"False again". "Absolutely not". On Twitter and through messages sent by his team to journalists, Bruno Le Maire insists. No, Germany is not going to tax superprofits, contrary to what has been said for a few hours. A message that he hammers home, visibly annoyed by this subject, which regularly comes up on the table and which the Minister of the Economy does not want to hear about.
Latest statement to date: "The German government has absolutely not announced a tax on the superprofits of energy companies", Bercy insisted for example in a message sent to the editorial staff a few hours after Berlin's announcement of its support for a compulsory contribution. energy companies, to be refined at European level.
Another illustration: "Germany has decided to set up a compulsory contribution from energy companies, which already exists in France and which brings in several billion. The German Minister of Finance, Christian Lindner has confirmed that there will be no new tax in the new German aid package", he tweeted, in response to Manon Aubry, MEP France Insoumise.
A sustained reaction, which comes a few hours after the presentation by Germany of a plan of 65 billion euros intended to mitigate the effects of inflation. The rise in prices in Germany reached 7.9% year on year in August, fueled by energy prices which have soared since Russia, an essential supplier for Berlin, reduced gas flows to Germany. 'Europe.
In this context, the German government announced that it would plead for the introduction, at European level, of a compulsory contribution to be paid by companies in the energy sector. The measure is "not tax law", hammered the Minister of Finance, the liberal Christian Lindner. But the French left sees it as a form of tax on superprofits and tries to rush in to impose this measure, dearly defended on this side of the hemicycle.
A few days before a meeting of the 27 Member States around energy issues, there is no question for Bruno Le Maire of lending the flank to the left. This contribution targets "companies that benefit from the price of gas while they produce electricity from coal, nuclear or renewable energies", we say in Paris. "This is exactly what France is doing (...) The mechanisms are not necessarily the same, but the logic is (...) and it has nothing to do with taxation", tried to demine the Ministry.
It must be said that the subject "superprofits" is becoming more and more pressing. In mid-July, Spain announced a tax on the extraordinary profits of large energy and financial companies. Previously, Italy and the United Kingdom had introduced a tax on the profits of oil and gas giants.
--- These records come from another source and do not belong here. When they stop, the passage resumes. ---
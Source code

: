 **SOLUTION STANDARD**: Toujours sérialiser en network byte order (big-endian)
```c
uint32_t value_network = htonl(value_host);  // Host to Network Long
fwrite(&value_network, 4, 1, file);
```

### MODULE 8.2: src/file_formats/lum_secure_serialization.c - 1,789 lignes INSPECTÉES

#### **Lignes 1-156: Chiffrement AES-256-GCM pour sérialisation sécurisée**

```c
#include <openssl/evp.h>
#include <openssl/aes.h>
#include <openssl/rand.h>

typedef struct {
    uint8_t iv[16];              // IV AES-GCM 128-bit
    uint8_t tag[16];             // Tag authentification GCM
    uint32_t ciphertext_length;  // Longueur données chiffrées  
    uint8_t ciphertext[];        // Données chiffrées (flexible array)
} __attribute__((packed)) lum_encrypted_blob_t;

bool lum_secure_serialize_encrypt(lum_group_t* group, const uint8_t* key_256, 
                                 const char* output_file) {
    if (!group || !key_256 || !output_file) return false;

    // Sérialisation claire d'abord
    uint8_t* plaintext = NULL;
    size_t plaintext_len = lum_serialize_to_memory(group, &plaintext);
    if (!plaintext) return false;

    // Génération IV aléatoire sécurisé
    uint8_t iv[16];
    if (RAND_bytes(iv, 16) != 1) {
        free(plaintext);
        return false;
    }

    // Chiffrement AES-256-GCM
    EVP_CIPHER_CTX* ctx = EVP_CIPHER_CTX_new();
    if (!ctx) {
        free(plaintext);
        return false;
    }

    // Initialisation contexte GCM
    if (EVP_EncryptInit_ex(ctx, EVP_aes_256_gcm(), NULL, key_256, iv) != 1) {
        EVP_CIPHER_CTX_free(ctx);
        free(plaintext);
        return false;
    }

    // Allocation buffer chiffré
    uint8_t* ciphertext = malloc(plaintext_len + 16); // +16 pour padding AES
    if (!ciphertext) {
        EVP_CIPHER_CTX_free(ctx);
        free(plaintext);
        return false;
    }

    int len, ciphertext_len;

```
The record profits of certain French companies including Total (7.2 billion for the first three months of the year) or Stellantis (8 billion) have also offended part of public opinion.
But now, Bruno Le Maire does not want it, while Prime Minister Élisabeth Borne does not "close the door" as a last resort. To support his point, the boss of Bercy had played the naive, declaring, on August 30: "superprofits, I do not know what it is". If there is no strict definition of superprofit, as explained in our columns Augustin Landier, professor of Finance at HEC, it is however possible to establish thresholds. A purely political decision, swept away by Le Maire, who explains that the rebate offered by Total at the pump is already a form of redistribution. What is more, generated by Bercy, which claims to be leading discussions on this subject.
Invited this Sunday on LCI, the European Commissioner for the Internal Market Thierry Breton showed himself in favor of "the use of exceptional resources, and in particular of rents" to "limit the impact of inflation both on individuals and on companies". But he insisted on the importance of limiting the scope of this contribution to "artificial increases that certain energy players have been able to achieve". Still, it is difficult to differentiate the profits due to inflation from certain strategic choices... made during a period of inflation. Who benefits from the context, and who makes his business work as it should? According to Bruno Le Maire, it is up to the companies themselves to decide. Push, without taxing.